*** Exercise data ***
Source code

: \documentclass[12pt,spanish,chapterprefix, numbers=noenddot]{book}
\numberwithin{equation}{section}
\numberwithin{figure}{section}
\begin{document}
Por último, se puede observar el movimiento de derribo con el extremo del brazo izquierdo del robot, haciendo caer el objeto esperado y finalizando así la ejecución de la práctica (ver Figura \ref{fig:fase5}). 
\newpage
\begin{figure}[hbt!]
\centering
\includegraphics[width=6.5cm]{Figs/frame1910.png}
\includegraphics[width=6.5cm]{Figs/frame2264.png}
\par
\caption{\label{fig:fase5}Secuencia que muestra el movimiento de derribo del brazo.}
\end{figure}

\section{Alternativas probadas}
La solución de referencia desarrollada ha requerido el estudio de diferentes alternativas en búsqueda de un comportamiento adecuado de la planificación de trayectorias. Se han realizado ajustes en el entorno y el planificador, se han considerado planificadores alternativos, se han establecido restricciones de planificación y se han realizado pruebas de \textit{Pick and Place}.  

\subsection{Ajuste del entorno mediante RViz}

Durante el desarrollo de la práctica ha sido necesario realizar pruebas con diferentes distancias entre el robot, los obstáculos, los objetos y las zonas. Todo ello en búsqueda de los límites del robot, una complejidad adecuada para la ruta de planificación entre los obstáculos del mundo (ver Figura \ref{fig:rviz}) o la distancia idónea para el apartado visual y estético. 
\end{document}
*** End of Exercise data ***
*** Exercise data ***
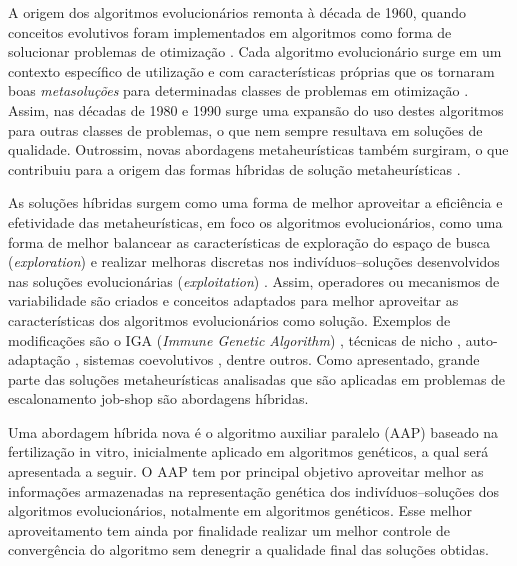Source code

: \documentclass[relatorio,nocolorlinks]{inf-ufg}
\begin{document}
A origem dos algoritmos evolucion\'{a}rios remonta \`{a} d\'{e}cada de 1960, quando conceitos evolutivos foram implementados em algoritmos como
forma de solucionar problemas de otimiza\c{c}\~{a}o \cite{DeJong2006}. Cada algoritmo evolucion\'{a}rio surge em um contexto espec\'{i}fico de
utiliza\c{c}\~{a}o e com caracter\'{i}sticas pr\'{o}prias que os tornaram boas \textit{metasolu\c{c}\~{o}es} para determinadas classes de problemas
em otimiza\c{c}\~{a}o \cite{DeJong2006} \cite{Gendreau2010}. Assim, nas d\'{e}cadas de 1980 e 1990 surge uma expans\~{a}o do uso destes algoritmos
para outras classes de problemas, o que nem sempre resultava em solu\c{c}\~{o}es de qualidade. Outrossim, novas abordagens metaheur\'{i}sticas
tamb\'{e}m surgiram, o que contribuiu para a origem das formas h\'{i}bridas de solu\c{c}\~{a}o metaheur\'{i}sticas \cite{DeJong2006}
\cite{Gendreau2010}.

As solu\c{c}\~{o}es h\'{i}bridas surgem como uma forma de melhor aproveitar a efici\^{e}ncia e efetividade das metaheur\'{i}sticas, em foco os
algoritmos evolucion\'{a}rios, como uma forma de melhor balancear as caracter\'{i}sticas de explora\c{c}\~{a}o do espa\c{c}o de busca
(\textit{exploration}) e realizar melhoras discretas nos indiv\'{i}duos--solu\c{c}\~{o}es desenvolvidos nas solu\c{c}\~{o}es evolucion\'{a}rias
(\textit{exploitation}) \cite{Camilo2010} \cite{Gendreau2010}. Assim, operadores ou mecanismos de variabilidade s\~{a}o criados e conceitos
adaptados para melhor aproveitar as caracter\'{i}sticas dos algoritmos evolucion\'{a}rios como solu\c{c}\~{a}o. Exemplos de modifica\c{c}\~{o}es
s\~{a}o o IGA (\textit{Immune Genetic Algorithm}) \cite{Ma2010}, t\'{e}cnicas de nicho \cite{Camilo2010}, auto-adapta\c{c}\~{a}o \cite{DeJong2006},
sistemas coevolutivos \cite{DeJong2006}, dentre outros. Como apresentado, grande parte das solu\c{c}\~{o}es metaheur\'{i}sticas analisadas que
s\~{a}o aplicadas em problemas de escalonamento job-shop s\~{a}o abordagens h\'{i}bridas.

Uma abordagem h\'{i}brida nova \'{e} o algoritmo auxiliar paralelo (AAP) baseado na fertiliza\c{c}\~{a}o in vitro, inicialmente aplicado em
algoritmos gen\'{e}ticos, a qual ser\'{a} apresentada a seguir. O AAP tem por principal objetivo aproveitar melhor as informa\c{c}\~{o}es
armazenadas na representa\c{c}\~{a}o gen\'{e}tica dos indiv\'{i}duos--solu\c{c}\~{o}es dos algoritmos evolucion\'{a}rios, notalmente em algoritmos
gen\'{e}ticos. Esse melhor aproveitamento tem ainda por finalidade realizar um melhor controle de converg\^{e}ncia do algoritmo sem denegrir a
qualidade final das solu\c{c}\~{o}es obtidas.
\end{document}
*** End of Exercise data ***
*** Exercise data ***
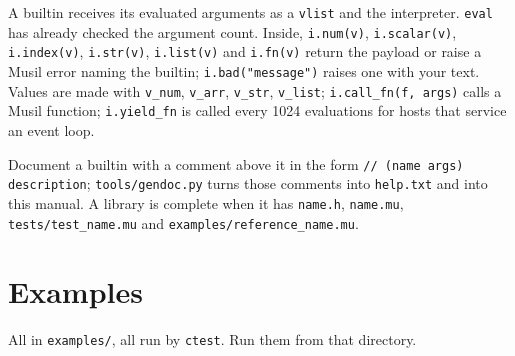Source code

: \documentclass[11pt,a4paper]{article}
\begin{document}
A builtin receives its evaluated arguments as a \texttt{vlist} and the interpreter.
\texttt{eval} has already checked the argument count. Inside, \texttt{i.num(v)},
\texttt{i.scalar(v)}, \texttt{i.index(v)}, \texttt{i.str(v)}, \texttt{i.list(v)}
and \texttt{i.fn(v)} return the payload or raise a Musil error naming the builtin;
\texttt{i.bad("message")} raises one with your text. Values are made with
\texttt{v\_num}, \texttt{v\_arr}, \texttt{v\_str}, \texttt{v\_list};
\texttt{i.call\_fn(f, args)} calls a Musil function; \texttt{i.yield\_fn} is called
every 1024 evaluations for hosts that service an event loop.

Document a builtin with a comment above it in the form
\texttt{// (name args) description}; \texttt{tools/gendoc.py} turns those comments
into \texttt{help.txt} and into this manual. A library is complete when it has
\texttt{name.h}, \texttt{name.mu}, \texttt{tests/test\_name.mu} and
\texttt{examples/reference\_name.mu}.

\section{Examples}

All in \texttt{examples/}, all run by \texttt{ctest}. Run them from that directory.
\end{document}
*** End of Exercise data ***
§ The problem
For the word "documentclass", find all matching lines in the entries above and copy them out.

§ Task output
: \documentclass[12pt,spanish,chapterprefix, numbers=noenddot]{book}
: \documentclass[relatorio,nocolorlinks]{inf-ufg}
: \documentclass[11pt,a4paper]{article}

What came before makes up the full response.